■ TASK OBJECTIVE ■
If a line in the entries below includes "subsection", pick it out and copy it.

■ SOURCE MATERIAL ■
....................

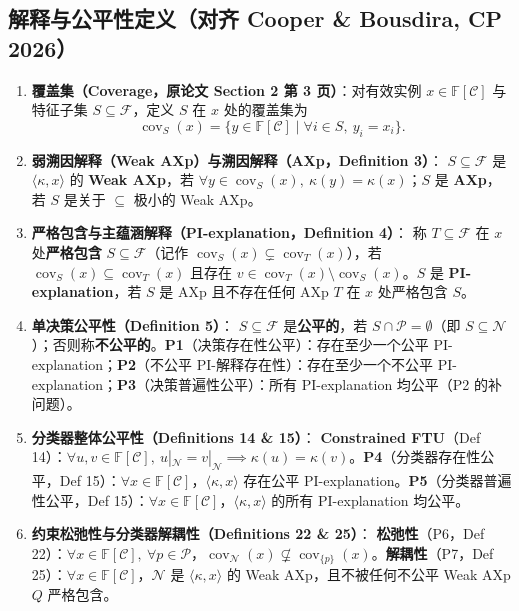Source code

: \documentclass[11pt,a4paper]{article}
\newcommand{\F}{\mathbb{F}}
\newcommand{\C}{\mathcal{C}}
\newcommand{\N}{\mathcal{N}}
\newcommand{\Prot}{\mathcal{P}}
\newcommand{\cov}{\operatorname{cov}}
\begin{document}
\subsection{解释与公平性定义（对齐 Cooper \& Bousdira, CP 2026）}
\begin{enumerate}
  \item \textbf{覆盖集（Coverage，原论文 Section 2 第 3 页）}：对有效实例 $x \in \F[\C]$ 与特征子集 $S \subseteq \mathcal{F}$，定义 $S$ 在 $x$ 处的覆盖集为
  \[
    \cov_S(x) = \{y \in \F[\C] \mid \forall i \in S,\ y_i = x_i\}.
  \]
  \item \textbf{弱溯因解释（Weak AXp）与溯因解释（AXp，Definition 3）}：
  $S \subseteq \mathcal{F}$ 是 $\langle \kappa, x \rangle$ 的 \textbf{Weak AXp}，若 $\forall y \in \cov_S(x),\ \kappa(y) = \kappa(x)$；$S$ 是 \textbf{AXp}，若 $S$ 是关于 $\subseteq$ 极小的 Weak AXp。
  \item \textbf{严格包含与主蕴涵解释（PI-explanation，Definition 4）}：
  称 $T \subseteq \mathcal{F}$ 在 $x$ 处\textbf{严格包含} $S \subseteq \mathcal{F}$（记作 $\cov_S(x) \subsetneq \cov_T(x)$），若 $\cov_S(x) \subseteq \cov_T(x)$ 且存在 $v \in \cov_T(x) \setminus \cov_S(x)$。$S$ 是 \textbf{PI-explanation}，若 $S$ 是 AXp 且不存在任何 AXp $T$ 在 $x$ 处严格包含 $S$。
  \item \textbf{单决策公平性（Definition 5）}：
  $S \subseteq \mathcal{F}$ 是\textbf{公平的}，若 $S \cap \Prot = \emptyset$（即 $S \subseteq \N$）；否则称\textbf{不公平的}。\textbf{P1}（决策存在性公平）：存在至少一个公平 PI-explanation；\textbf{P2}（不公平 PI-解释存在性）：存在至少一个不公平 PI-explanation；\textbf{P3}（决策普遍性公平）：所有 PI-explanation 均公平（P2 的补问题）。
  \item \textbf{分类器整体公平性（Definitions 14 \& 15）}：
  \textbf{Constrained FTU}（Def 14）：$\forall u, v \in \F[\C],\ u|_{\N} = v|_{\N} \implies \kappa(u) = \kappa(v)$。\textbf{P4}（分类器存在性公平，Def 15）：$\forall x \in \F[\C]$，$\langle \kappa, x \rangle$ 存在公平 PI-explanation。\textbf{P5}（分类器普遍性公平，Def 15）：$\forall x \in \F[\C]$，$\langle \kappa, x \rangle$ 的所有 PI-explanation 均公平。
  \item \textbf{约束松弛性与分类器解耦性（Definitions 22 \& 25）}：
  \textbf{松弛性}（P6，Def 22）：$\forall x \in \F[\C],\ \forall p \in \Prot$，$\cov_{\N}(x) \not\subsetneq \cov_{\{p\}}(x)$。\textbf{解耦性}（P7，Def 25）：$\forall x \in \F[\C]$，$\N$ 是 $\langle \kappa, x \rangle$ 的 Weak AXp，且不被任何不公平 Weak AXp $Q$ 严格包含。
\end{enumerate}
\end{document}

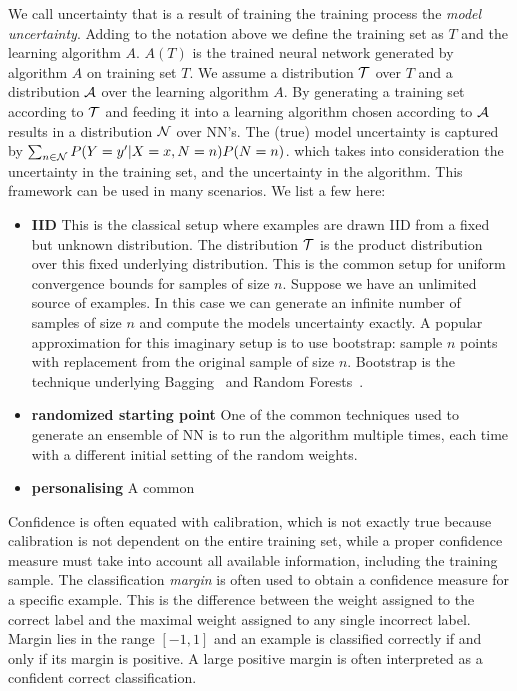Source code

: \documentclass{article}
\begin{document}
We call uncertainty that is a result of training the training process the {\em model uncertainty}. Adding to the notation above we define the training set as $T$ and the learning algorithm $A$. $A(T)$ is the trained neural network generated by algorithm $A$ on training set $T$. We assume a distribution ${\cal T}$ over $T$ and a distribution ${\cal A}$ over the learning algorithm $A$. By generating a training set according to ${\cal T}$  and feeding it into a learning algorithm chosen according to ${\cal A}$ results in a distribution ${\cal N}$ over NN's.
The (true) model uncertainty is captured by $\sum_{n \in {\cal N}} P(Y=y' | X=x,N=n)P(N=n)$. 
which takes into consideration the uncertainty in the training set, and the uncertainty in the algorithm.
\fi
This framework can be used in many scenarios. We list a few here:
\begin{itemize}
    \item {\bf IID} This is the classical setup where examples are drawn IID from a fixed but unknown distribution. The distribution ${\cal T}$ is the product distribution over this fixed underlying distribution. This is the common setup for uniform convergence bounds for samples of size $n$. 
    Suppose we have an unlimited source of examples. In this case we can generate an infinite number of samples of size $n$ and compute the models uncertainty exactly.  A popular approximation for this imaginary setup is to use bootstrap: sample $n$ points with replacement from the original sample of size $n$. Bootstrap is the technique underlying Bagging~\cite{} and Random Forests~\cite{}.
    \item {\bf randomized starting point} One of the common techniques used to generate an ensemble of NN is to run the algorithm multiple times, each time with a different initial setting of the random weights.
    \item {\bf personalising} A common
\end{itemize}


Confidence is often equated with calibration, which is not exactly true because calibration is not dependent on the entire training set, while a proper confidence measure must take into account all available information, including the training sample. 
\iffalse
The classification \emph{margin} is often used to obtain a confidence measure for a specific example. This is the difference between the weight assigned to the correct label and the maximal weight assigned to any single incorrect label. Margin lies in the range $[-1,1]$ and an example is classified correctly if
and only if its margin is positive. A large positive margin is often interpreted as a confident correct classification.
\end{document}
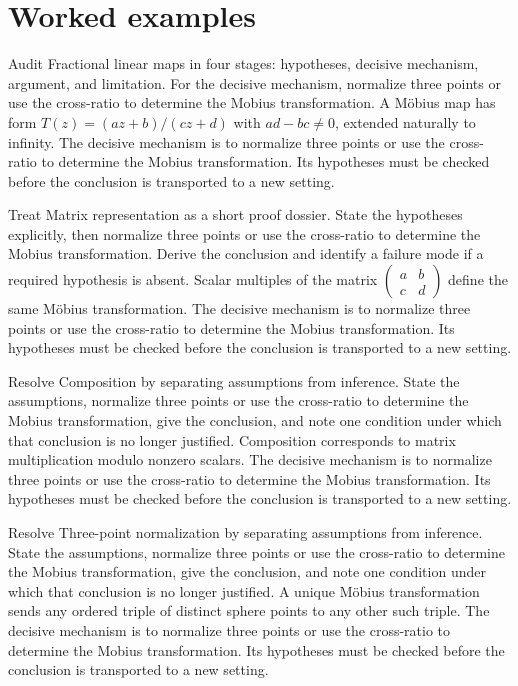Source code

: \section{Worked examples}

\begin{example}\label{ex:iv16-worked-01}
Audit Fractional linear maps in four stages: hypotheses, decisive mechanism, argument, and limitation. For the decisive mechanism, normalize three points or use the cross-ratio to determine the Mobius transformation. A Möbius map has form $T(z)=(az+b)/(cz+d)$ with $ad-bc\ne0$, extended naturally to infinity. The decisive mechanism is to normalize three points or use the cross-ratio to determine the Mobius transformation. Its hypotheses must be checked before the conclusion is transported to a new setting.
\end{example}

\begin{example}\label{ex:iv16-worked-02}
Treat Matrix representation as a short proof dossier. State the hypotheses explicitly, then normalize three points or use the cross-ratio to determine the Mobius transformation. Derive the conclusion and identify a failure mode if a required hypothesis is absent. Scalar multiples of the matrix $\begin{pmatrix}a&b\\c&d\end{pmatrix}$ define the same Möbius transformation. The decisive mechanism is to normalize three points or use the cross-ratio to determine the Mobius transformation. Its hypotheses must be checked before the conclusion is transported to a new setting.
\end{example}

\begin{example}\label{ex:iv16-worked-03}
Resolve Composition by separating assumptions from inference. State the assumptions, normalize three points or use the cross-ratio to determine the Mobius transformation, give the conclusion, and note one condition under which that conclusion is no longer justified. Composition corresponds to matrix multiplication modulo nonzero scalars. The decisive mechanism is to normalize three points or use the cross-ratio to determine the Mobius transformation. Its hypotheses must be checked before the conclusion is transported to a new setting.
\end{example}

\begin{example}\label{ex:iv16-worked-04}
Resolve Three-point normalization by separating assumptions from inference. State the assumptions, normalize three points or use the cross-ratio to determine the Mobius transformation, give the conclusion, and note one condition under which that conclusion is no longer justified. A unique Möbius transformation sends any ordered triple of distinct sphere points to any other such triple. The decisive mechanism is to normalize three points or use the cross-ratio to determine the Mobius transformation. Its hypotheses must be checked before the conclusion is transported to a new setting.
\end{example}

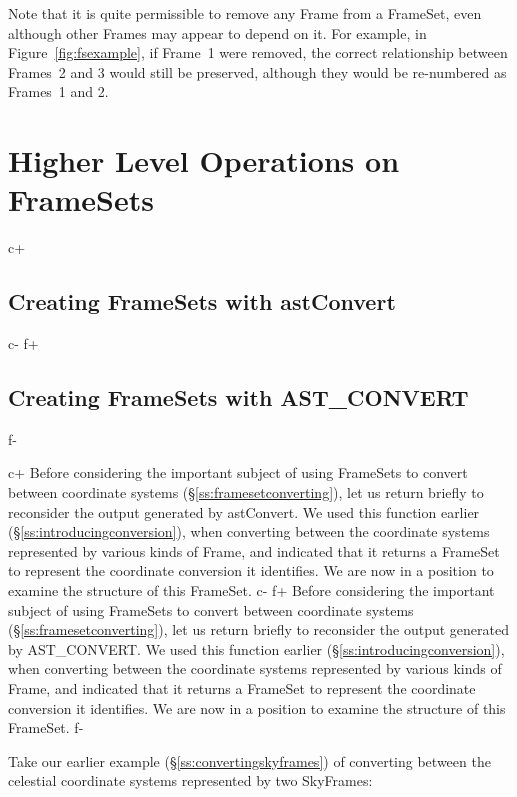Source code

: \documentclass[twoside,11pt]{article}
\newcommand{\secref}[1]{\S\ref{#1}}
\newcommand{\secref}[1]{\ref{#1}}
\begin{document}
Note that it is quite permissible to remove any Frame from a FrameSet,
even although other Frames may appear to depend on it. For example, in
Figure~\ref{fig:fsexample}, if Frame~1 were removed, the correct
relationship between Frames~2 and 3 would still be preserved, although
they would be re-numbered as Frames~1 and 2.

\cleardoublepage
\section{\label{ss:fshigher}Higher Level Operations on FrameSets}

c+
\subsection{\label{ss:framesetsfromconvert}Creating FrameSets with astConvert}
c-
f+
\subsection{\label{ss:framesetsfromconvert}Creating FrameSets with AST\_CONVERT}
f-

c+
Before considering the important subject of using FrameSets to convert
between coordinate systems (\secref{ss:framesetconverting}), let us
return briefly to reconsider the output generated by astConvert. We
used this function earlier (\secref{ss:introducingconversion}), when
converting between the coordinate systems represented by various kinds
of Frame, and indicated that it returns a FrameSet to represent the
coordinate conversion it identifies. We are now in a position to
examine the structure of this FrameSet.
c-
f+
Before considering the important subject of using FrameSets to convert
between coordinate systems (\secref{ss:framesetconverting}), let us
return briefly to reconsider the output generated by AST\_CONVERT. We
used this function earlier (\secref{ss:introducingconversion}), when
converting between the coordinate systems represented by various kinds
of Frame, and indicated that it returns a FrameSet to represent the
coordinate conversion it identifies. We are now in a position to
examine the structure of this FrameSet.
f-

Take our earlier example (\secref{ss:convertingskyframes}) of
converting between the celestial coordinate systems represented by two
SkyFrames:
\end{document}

....................

■ FINAL ANSWER ■
\subsection{解释与公平性定义（对齐 Cooper \& Bousdira, CP 2026）}
\subsection{\label{ss:framesetsfromconvert}Creating FrameSets with astConvert}
\subsection{\label{ss:framesetsfromconvert}Creating FrameSets with AST\_CONVERT}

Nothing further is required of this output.